MATTEO ROSSELLI (Firenze, 1578-1650), Santa Cecilia (1615-20)
La luminosa, monumentale Santa Cecilia si caratterizza per l’aristocratica eleganza della figura, dal contenuto patetismo, e per il ricco cangiantismo delle vesti. La tela, che ornava in origine la Compagnia di San Pietro a Iolo, П opera felice, più volte replicata, di Matteo Rosselli e della sua bottega. L’artista, uno dei maestri della pittura fiorentina del Seicento, eseguì varie tele per chiese del territorio pratese (S. Domenico; S. Maria Maddalena a Tavola -poi spostata in San Francesco a Bonistallo -; S. Giovanni Battista a Montemurlo).
CARLO DOLCI (Firenze, 1616-1686), L’Angelo custode (1670-75)
La pala fu commissionata per la cappella dell’Assunta in Cattedrale dalla congrega detta degli Angeli Custodi, formata da cento sacerdoti, ed è fra i più riusciti esempi della pittura “devota” di Carlo Dolci, forse il pittore più rappresentativo del Seicento fiorentino. Nella scenografica ma calibrata composizione, il bellissimo bambino, esitante, sembra chiedere aiuto all’angelo, il quale gli indica la scelta fra la via più comoda, che conduce alla perdizione, e quella più aspra, che porta alla vita eterna.
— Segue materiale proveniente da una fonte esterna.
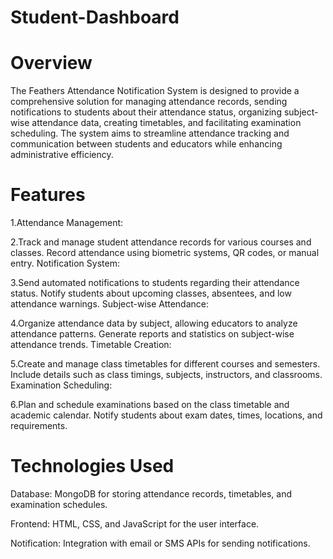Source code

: # Student-Dashboard

# Overview
The Feathers Attendance Notification System is designed to provide a comprehensive solution for managing attendance records, sending notifications to students about their attendance status, organizing subject-wise attendance data, creating timetables, and facilitating examination scheduling. The system aims to streamline attendance tracking and communication between students and educators while enhancing administrative efficiency.

# Features
1.Attendance Management:

2.Track and manage student attendance records for various courses and classes.
Record attendance using biometric systems, QR codes, or manual entry.
Notification System:

3.Send automated notifications to students regarding their attendance status.
Notify students about upcoming classes, absentees, and low attendance warnings.
Subject-wise Attendance:

4.Organize attendance data by subject, allowing educators to analyze attendance patterns.
Generate reports and statistics on subject-wise attendance trends.
Timetable Creation:

5.Create and manage class timetables for different courses and semesters.
Include details such as class timings, subjects, instructors, and classrooms.
Examination Scheduling:

6.Plan and schedule examinations based on the class timetable and academic calendar.
Notify students about exam dates, times, locations, and requirements.

# Technologies Used

Database: MongoDB for storing attendance records, timetables, and examination schedules.

Frontend: HTML, CSS, and JavaScript for the user interface.

Notification: Integration with email or SMS APIs for sending notifications.


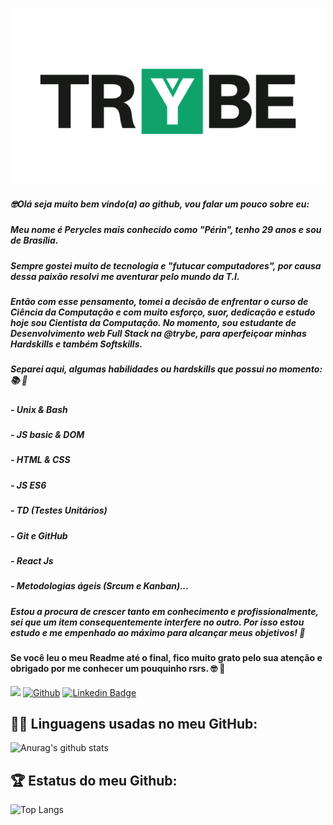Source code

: <p align="center">
<img src="https://github.com/PeryclesReis/PeryclesReis/blob/master/trybeFig.png" width="500px">
</p>

<p>

##### 🤓Olá seja muito bem vindo(a) ao github, vou falar um pouco sobre eu:
##### Meu nome é Perycles mais conhecido como "Périn", tenho 29 anos e sou de Brasília.
##### Sempre gostei muito de tecnologia e "futucar computadores", por causa dessa paixão resolvi me aventurar pelo mundo da T.I.
##### Então com esse pensamento, tomei a decisão de enfrentar o curso de Ciência da Computação e com muito esforço, suor, dedicação e estudo hoje sou Cientista da Computação. No momento, sou estudante de Desenvolvimento web Full Stack na @trybe, para aperfeiçoar minhas Hardskills e também Softskills.

##### Separei aqui, algumas habilidades ou hardskills que possui no momento: 📚 🚀
##### - Unix & Bash
##### - JS basic & DOM
##### - HTML & CSS
##### - JS ES6
##### - TD (Testes Unitários)
##### - Git e GitHub
##### - React Js
##### - Metodologias ágeis (Srcum e Kanban)...

##### Estou a procura de crescer tanto em conhecimento e profissionalmente, sei que um item consequentemente interfere no outro. Por isso estou estudo e me empenhado ao máximo para alcançar meus objetivos! 🔖
#### Se você leu o meu Readme até o final, fico muito grato pelo sua atenção e obrigado por me conhecer um pouquinho rsrs. 🤓 🚀
</p>

![](https://visitor-badge.laobi.icu/badge?page_id=Peryclesreis.Peryclesreis)
[![Github](https://img.shields.io/github/followers/Peryclesreis?label=Follow&style=social)](https://github.com/Peryclesreis)
[![Linkedin Badge](https://img.shields.io/badge/-LinkedIn-blue?style=flat-square&logo=Linkedin&logoColor=white&link=https://www.linkedin.com/in/perycles-floriano/)](https://www.linkedin.com/in/perycles-floriano/)

## 👨‍💻 Linguagens usadas no meu GitHub:
![Anurag's github stats](https://github-readme-stats.vercel.app/api?username=Peryclesreis&theme=dracula&show_icons=true)
<br/>
## 🏆 Estatus do meu Github:
![Top Langs](https://readme-stats-cfgj2cxdy.vercel.app/api/top-langs/?username=LucioOSilva&hide=php&theme=dracula)
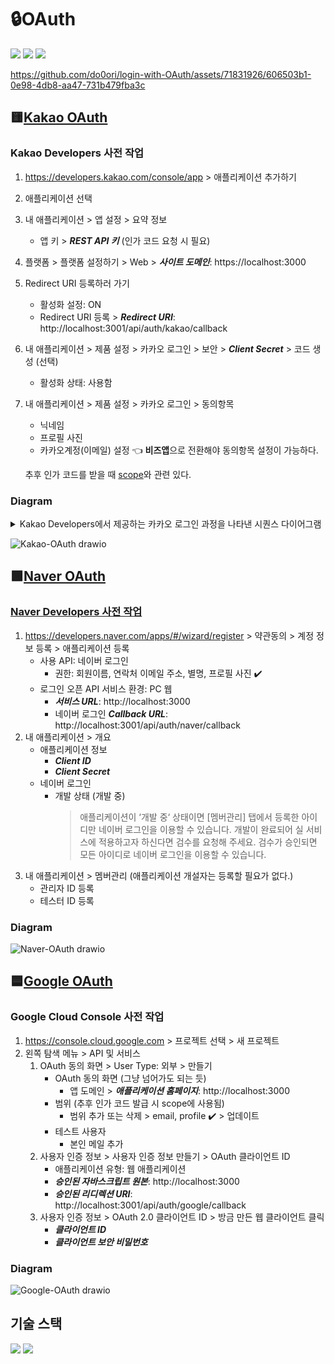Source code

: # 🔒OAuth

<p>
  <a href="#kakao-oauth"><img src="https://img.shields.io/badge/Kakao-FEE500?style=for-the-badge"></a>
  <a href="#naver-oauth"><img src="https://img.shields.io/badge/Naver-03C75A?style=for-the-badge"></a>
  <a href="#google-oauth"><img src="https://img.shields.io/badge/Google-4285F4?style=for-the-badge"></a>
</p>

https://github.com/do0ori/login-with-OAuth/assets/71831926/606503b1-0e98-4db8-aa47-731b479fba3c

## 🟨[Kakao OAuth](https://developers.kakao.com/docs/latest/ko/kakaologin/rest-api)

### Kakao Developers 사전 작업

1. https://developers.kakao.com/console/app > 애플리케이션 추가하기
2. 애플리케이션 선택
3. 내 애플리케이션 > 앱 설정 > 요약 정보
   - 앱 키 > **_REST API 키_** (인가 코드 요청 시 필요)
4. 플랫폼 > 플랫폼 설정하기 > Web > **_사이트 도메인_**: https://localhost:3000
5. Redirect URI 등록하러 가기
   - 활성화 설정: ON
   - Redirect URI 등록 > **_Redirect URI_**: http://localhost:3001/api/auth/kakao/callback
6. 내 애플리케이션 > 제품 설정 > 카카오 로그인 > 보안 > **_Client Secret_** > 코드 생성 (선택)
   - 활성화 상태: 사용함
7. 내 애플리케이션 > 제품 설정 > 카카오 로그인 > 동의항목

   - 닉네임
   - 프로필 사진
   - 카카오계정(이메일) 설정 👈 **비즈앱**으로 전환해야 동의항목 설정이 가능하다.

   추후 인가 코드를 받을 때 [scope](https://developers.kakao.com/docs/latest/ko/kakaologin/common#user-info-kakao-account)와 관련 있다.

### Diagram

<details>
<summary>Kakao Developers에서 제공하는 카카오 로그인 과정을 나타낸 시퀀스 다이어그램</summary>
<img src="https://developers.kakao.com/docs/latest/ko/assets/style/images/kakaologin/kakaologin_sequence.png">

- Server에서 Kakao Auth Server로 인가 코드 받기 요청을 보내면 Client에 카카오계정 로그인 화면이 뜨지 않는다. Server에서 요청을 보냈기 때문에 어쩌면 당연하다. 이를 해결하기 위해 서버에서 인가 코드 받기 URL로 redirect를 시켜보려고 했으나 프론트엔드와 백엔드의 port가 달라 CORS 오류가 발생했고 결국 해결하지 못했다. 그래서 처음에는 Client에서 직접 Kakao Auth Server로 코드 받기 요청을 보내도록 했다. [추가로 찾아보니 CORS 오류는 Ajax 방식으로 요청한 경우 발생하고 a 태그로 이동해야 한다고 한다.](https://devtalk.kakao.com/t/topic/126926) a 태그로 서버에 요청을 보내고 서버에서 다시 redirect를 하니 정상적으로 동작했다.
- REDIRECT_URI를 server api로 설정했을 때 client도 해당 URI로 이동하는 이슈가 있었는데 server에서 redirect하도록 해서 해결했다.
</details>

![Kakao-OAuth drawio](https://github.com/do0ori/login-with-OAuth/assets/71831926/81719c79-5ec6-4145-bb1f-1f69e884018b)

## 🟩[Naver OAuth](https://developers.naver.com/docs/login/web/web.md)

### [Naver Developers 사전 작업](https://developers.naver.com/docs/common/openapiguide/appregister.md#%EC%95%A0%ED%94%8C%EB%A6%AC%EC%BC%80%EC%9D%B4%EC%85%98-%EB%93%B1%EB%A1%9D)

1. https://developers.naver.com/apps/#/wizard/register > 약관동의 > 계정 정보 등록 > 애플리케이션 등록
   - 사용 API: 네이버 로그인
     - 권한: 회원이름, 연락처 이메일 주소, 별명, 프로필 사진 ✔️
   - 로그인 오픈 API 서비스 환경: PC 웹
     - **_서비스 URL_**: http://localhost:3000
     - 네이버 로그인 **_Callback URL_**: http://localhost:3001/api/auth/naver/callback
2. 내 애플리케이션 > 개요
   - 애플리케이션 정보
     - **_Client ID_**
     - **_Client Secret_**
   - 네이버 로그인
     - 개발 상태 (개발 중)
       > 애플리케이션이 ‘개발 중‘ 상태이면 [멤버관리] 탭에서 등록한 아이디만 네이버 로그인을 이용할 수 있습니다. 개발이 완료되어 실 서비스에 적용하고자 하신다면 검수를 요청해 주세요. 검수가 승인되면 모든 아이디로 네이버 로그인을 이용할 수 있습니다.
3. 내 애플리케이션 > 멤버관리 (애플리케이션 개설자는 등록할 필요가 없다.)
   - 관리자 ID 등록
   - 테스터 ID 등록

### Diagram

![Naver-OAuth drawio](https://github.com/do0ori/login-with-OAuth/assets/71831926/84b28652-7335-416d-b2ea-77e00c95c2b5)

## 🟦[Google OAuth](https://developers.google.com/identity/protocols/oauth2/web-server?hl=ko)

### Google Cloud Console 사전 작업

1. https://console.cloud.google.com > 프로젝트 선택 > 새 프로젝트
2. 왼쪽 탐색 메뉴 > API 및 서비스
   1. OAuth 동의 화면 > User Type: 외부 > 만들기
      - OAuth 동의 화면 (그냥 넘어가도 되는 듯)
        - 앱 도메인 > **_애플리케이션 홈페이지_**: http://localhost:3000
      - 범위 (추후 인가 코드 발급 시 scope에 사용됨)
        - 범위 추가 또는 삭제 > email, profile ✔️ > 업데이트
      - 테스트 사용자
        - 본인 메일 추가
   2. 사용자 인증 정보 > 사용자 인증 정보 만들기 > OAuth 클라이언트 ID
      - 애플리케이션 유형: 웹 애플리케이션
      - **_승인된 자바스크립트 원본_**: http://localhost:3000
      - **_승인된 리디렉션 URI_**: http://localhost:3001/api/auth/google/callback
   3. 사용자 인증 정보 > OAuth 2.0 클라이언트 ID > 방금 만든 웹 클라이언트 클릭
      - **_클라이언트 ID_**
      - **_클라이언트 보안 비밀번호_**

### Diagram

![Google-OAuth drawio](https://github.com/do0ori/login-with-OAuth/assets/71831926/6607c08b-3469-4581-8d50-997f2a213cea)

## 기술 스택

<p>
  <img src="https://img.shields.io/badge/Create%20React%20App-09D3AC?style=for-the-badge&logo=Create%20React%20App&logoColor=white">
  <img src="https://img.shields.io/badge/NestJS-E0234E?style=for-the-badge&logo=NestJS&logoColor=white">
  <!-- <img src="https://img.shields.io/badge/Prisma-2D3748?style=for-the-badge&logo=Prisma&logoColor=white">
  <img src="https://img.shields.io/badge/MySQL-4479A1?style=for-the-badge&logo=MySQL&logoColor=white"> -->
</p>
Eccezionali brani di lirica raffinatezza e sensibilità mostrano gli incarnati alabastrini del fanciullo, la veste preziosa dell’angelo, o i tulipani e anemoni del fondo.
COSIMO MERLINI (Bologna, 1580-Firenze, 1641), Calice (1635 ca)
Realizzato per la chiesa di San Bartolomeo di Prato da uno dei più abili argentieri granducali, l’originalissimo manufatto ha struttura formata da simboli eucaristici (il nodo è un grappolo d’uva, la base è ornata da spighe), utilizzati dall’artista anche in un calice di Luco di Mugello e una pisside nel Museo dell’Impruneta (Firenze), del 1637.
ARGENTI SACRI
Una vetrina ospita inoltre importanti argenti sacri. Tra questi un elegante ostensorio di Lorenzo Loi (1730), un Crocifisso da altare opera delle botteghe granducali della fine del Seicento, una bella legatura di Messale (Adriano Haffner, 1753), e vari calici, tra i quali uno, raffinatissimo, del fiorentino Antonio Mazzi (1738), e uno napoletano, riccamente traforato (1744).